• [What needs to be done]: Please retype the listing below word for word and exclude its images.

• [Input material]:
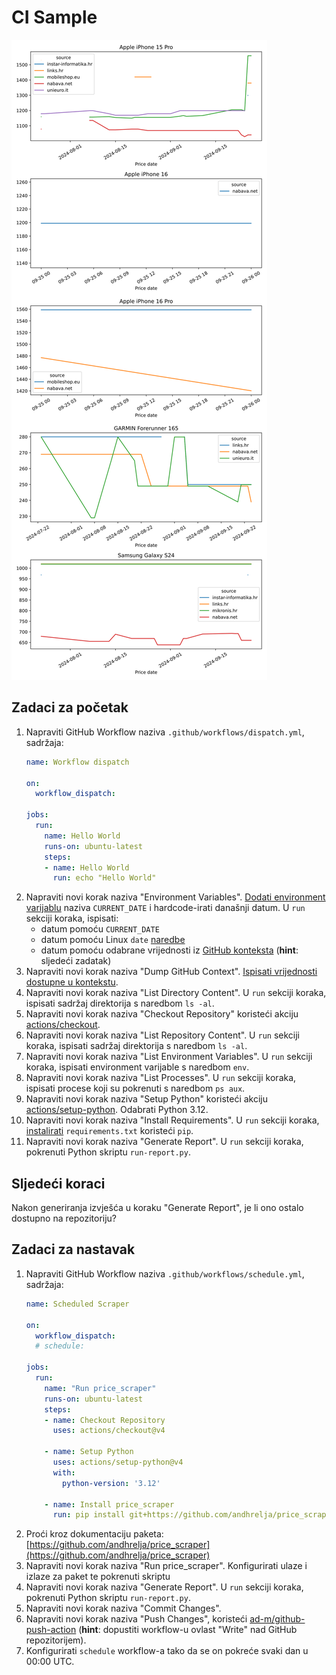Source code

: # CI Sample

![products-report](index.svg)

## Zadaci za početak

1. Napraviti GitHub Workflow naziva `.github/workflows/dispatch.yml`, sadržaja:
    ```yaml
    name: Workflow dispatch

    on:
      workflow_dispatch:

    jobs:
      run:
        name: Hello World
        runs-on: ubuntu-latest
        steps:
        - name: Hello World
          run: echo "Hello World"

    ```
2. Napraviti novi korak naziva "Environment Variables". [Dodati environment varijablu](https://docs.github.com/en/actions/writing-workflows/choosing-what-your-workflow-does/store-information-in-variables) naziva `CURRENT_DATE` i hardcode-irati današnji datum. U `run` sekciji koraka, ispisati:
    - datum pomoću `CURRENT_DATE`
    - datum pomoću Linux `date` [naredbe](https://man7.org/linux/man-pages/man1/date.1.html)
    - datum pomoću odabrane vrijednosti iz [GitHub konteksta](https://docs.github.com/en/actions/writing-workflows/choosing-what-your-workflow-does/accessing-contextual-information-about-workflow-runs#github-context) (**hint**: sljedeći zadatak)
3. Napraviti novi korak naziva "Dump GitHub Context". [Ispisati vrijednosti dostupne u kontekstu](https://docs.github.com/en/actions/writing-workflows/choosing-what-your-workflow-does/accessing-contextual-information-about-workflow-runs#example-printing-context-information-to-the-log).
4. Napraviti novi korak naziva "List Directory Content". U `run` sekciji koraka, ispisati sadržaj direktorija s naredbom `ls -al`.
5. Napraviti novi korak naziva "Checkout Repository" koristeći akciju [actions/checkout](https://github.com/actions/checkout).
6. Napraviti novi korak naziva "List Repository Content". U `run` sekciji koraka, ispisati sadržaj direktorija s naredbom `ls -al`.
7. Napraviti novi korak naziva "List Environment Variables". U `run` sekciji koraka, ispisati environment varijable s naredbom `env`.
8. Napraviti novi korak naziva "List Processes". U `run` sekciji koraka, ispisati procese koji su pokrenuti s naredbom `ps aux`.
9. Napraviti novi korak naziva "Setup Python" koristeći akciju [actions/setup-python](https://github.com/actions/setup-python). Odabrati Python 3.12.
10. Napraviti novi korak naziva "Install Requirements". U `run` sekciji koraka, [instalirati](https://pip.pypa.io/en/stable/cli/pip_install/) `requirements.txt` koristeći `pip`.
11. Napraviti novi korak naziva "Generate Report". U `run` sekciji koraka, pokrenuti Python skriptu `run-report.py`.

## Sljedeći koraci

Nakon generiranja izvješća u koraku "Generate Report", je li ono ostalo dostupno na repozitoriju?

## Zadaci za nastavak

1. Napraviti GitHub Workflow naziva `.github/workflows/schedule.yml`, sadržaja:
    ```yaml
    name: Scheduled Scraper

    on:
      workflow_dispatch:
      # schedule:

    jobs:
      run:
        name: "Run price_scraper"
        runs-on: ubuntu-latest
        steps:
        - name: Checkout Repository
          uses: actions/checkout@v4

        - name: Setup Python
          uses: actions/setup-python@v4
          with:
            python-version: '3.12'
            
        - name: Install price_scraper
          run: pip install git+https://github.com/andhrelja/price_scraper
    ```
2. Proći kroz dokumentaciju paketa: [https://github.com/andhrelja/price_scraper](https://github.com/andhrelja/price_scraper)
3. Napraviti novi korak naziva "Run price_scraper". Konfigurirati ulaze i izlaze za paket te pokrenuti skriptu
4. Napraviti novi korak naziva "Generate Report". U `run` sekciji koraka, pokrenuti Python skriptu `run-report.py`.
5. Napraviti novi korak naziva "Commit Changes".
6. Napraviti novi korak naziva "Push Changes", koristeći [ad-m/github-push-action](https://github.com/ad-m/github-push-action) (**hint**: dopustiti workflow-u ovlast "Write" nad GitHub repozitorijem).
7. Konfigurirati `schedule` workflow-a tako da se on pokreće svaki dan u 00:00 UTC.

• [Response area]:
Source code

: # CI Sample

![products-report](index.svg)

## Zadaci za početak

1. Napraviti GitHub Workflow naziva `.github/workflows/dispatch.yml`, sadržaja:
    ```yaml
    name: Workflow dispatch

    on:
      workflow_dispatch:

    jobs:
      run:
        name: Hello World
        runs-on: ubuntu-latest
        steps:
        - name: Hello World
          run: echo "Hello World"

    ```
2. Napraviti novi korak naziva "Environment Variables". [Dodati environment varijablu](https://docs.github.com/en/actions/writing-workflows/choosing-what-your-workflow-does/store-information-in-variables) naziva `CURRENT_DATE` i hardcode-irati današnji datum. U `run` sekciji koraka, ispisati:
    - datum pomoću `CURRENT_DATE`
    - datum pomoću Linux `date` [naredbe](https://man7.org/linux/man-pages/man1/date.1.html)
    - datum pomoću odabrane vrijednosti iz [GitHub konteksta](https://docs.github.com/en/actions/writing-workflows/choosing-what-your-workflow-does/accessing-contextual-information-about-workflow-runs#github-context) (**hint**: sljedeći zadatak)
3. Napraviti novi korak naziva "Dump GitHub Context". [Ispisati vrijednosti dostupne u kontekstu](https://docs.github.com/en/actions/writing-workflows/choosing-what-your-workflow-does/accessing-contextual-information-about-workflow-runs#example-printing-context-information-to-the-log).
4. Napraviti novi korak naziva "List Directory Content". U `run` sekciji koraka, ispisati sadržaj direktorija s naredbom `ls -al`.
5. Napraviti novi korak naziva "Checkout Repository" koristeći akciju [actions/checkout](https://github.com/actions/checkout).
6. Napraviti novi korak naziva "List Repository Content". U `run` sekciji koraka, ispisati sadržaj direktorija s naredbom `ls -al`.
7. Napraviti novi korak naziva "List Environment Variables". U `run` sekciji koraka, ispisati environment varijable s naredbom `env`.
8. Napraviti novi korak naziva "List Processes". U `run` sekciji koraka, ispisati procese koji su pokrenuti s naredbom `ps aux`.
9. Napraviti novi korak naziva "Setup Python" koristeći akciju [actions/setup-python](https://github.com/actions/setup-python). Odabrati Python 3.12.
10. Napraviti novi korak naziva "Install Requirements". U `run` sekciji koraka, [instalirati](https://pip.pypa.io/en/stable/cli/pip_install/) `requirements.txt` koristeći `pip`.
11. Napraviti novi korak naziva "Generate Report". U `run` sekciji koraka, pokrenuti Python skriptu `run-report.py`.

## Sljedeći koraci

Nakon generiranja izvješća u koraku "Generate Report", je li ono ostalo dostupno na repozitoriju?

## Zadaci za nastavak

1. Napraviti GitHub Workflow naziva `.github/workflows/schedule.yml`, sadržaja:
    ```yaml
    name: Scheduled Scraper

    on:
      workflow_dispatch:
      # schedule:

    jobs:
      run:
        name: "Run price_scraper"
        runs-on: ubuntu-latest
        steps:
        - name: Checkout Repository
          uses: actions/checkout@v4

        - name: Setup Python
          uses: actions/setup-python@v4
          with:
            python-version: '3.12'
            
        - name: Install price_scraper
          run: pip install git+https://github.com/andhrelja/price_scraper
    ```
2. Proći kroz dokumentaciju paketa: [https://github.com/andhrelja/price_scraper](https://github.com/andhrelja/price_scraper)
3. Napraviti novi korak naziva "Run price_scraper". Konfigurirati ulaze i izlaze za paket te pokrenuti skriptu
4. Napraviti novi korak naziva "Generate Report". U `run` sekciji koraka, pokrenuti Python skriptu `run-report.py`.
5. Napraviti novi korak naziva "Commit Changes".
6. Napraviti novi korak naziva "Push Changes", koristeći [ad-m/github-push-action](https://github.com/ad-m/github-push-action) (**hint**: dopustiti workflow-u ovlast "Write" nad GitHub repozitorijem).
7. Konfigurirati `schedule` workflow-a tako da se on pokreće svaki dan u 00:00 UTC.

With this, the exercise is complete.